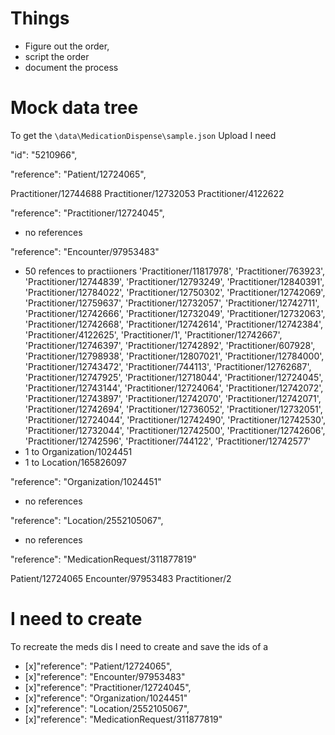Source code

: # Things

- Figure out the order,
- script the order
- document the process

# Mock data tree

To get the `\data\MedicationDispense\sample.json` Upload I need

"id": "5210966",

"reference": "Patient/12724065",

Practitioner/12744688
Practitioner/12732053
Practitioner/4122622

"reference": "Practitioner/12724045",

- no references

"reference": "Encounter/97953483"

- 50 refences to practiioners
    'Practitioner/11817978', 'Practitioner/763923',
    'Practitioner/12744839', 'Practitioner/12793249',
    'Practitioner/12840391', 'Practitioner/12784022',
    'Practitioner/12750302', 'Practitioner/12742069',
    'Practitioner/12759637', 'Practitioner/12732057',
    'Practitioner/12742711', 'Practitioner/12742666',
    'Practitioner/12732049', 'Practitioner/12732063',
    'Practitioner/12742668', 'Practitioner/12742614',
    'Practitioner/12742384', 'Practitioner/4122625',
    'Practitioner/1',        'Practitioner/12742667',
    'Practitioner/12746397', 'Practitioner/12742892',
    'Practitioner/607928',   'Practitioner/12798938',
    'Practitioner/12807021', 'Practitioner/12784000',
    'Practitioner/12743472', 'Practitioner/744113',
    'Practitioner/12762687', 'Practitioner/12747925',
    'Practitioner/12718044', 'Practitioner/12724045',
    'Practitioner/12743144', 'Practitioner/12724064',
    'Practitioner/12742072', 'Practitioner/12743897',
    'Practitioner/12742070', 'Practitioner/12742071',
    'Practitioner/12742694', 'Practitioner/12736052',
    'Practitioner/12732051', 'Practitioner/12724044',
    'Practitioner/12742490', 'Practitioner/12742530',
    'Practitioner/12732044', 'Practitioner/12742500',
    'Practitioner/12742606', 'Practitioner/12742596',
    'Practitioner/744122',   'Practitioner/12742577'
- 1 to Organization/1024451
- 1 to Location/165826097

"reference": "Organization/1024451"

- no references

"reference": "Location/2552105067",

- no references

"reference": "MedicationRequest/311877819"

Patient/12724065
Encounter/97953483
Practitioner/2

# I need to create

To recreate the meds dis I need to create and save the ids of a

- [x]"reference": "Patient/12724065",
- [x]"reference": "Encounter/97953483"
- [x]"reference": "Practitioner/12724045",
- [x]"reference": "Organization/1024451"
- [x]"reference": "Location/2552105067",
- [x]"reference": "MedicationRequest/311877819"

━━━

Your answer should be every line from the material above in which the word "Patient" appears.

▶ [TASK RESPONSE]
"reference": "Patient/12724065",
Patient/12724065
- [x]"reference": "Patient/12724065",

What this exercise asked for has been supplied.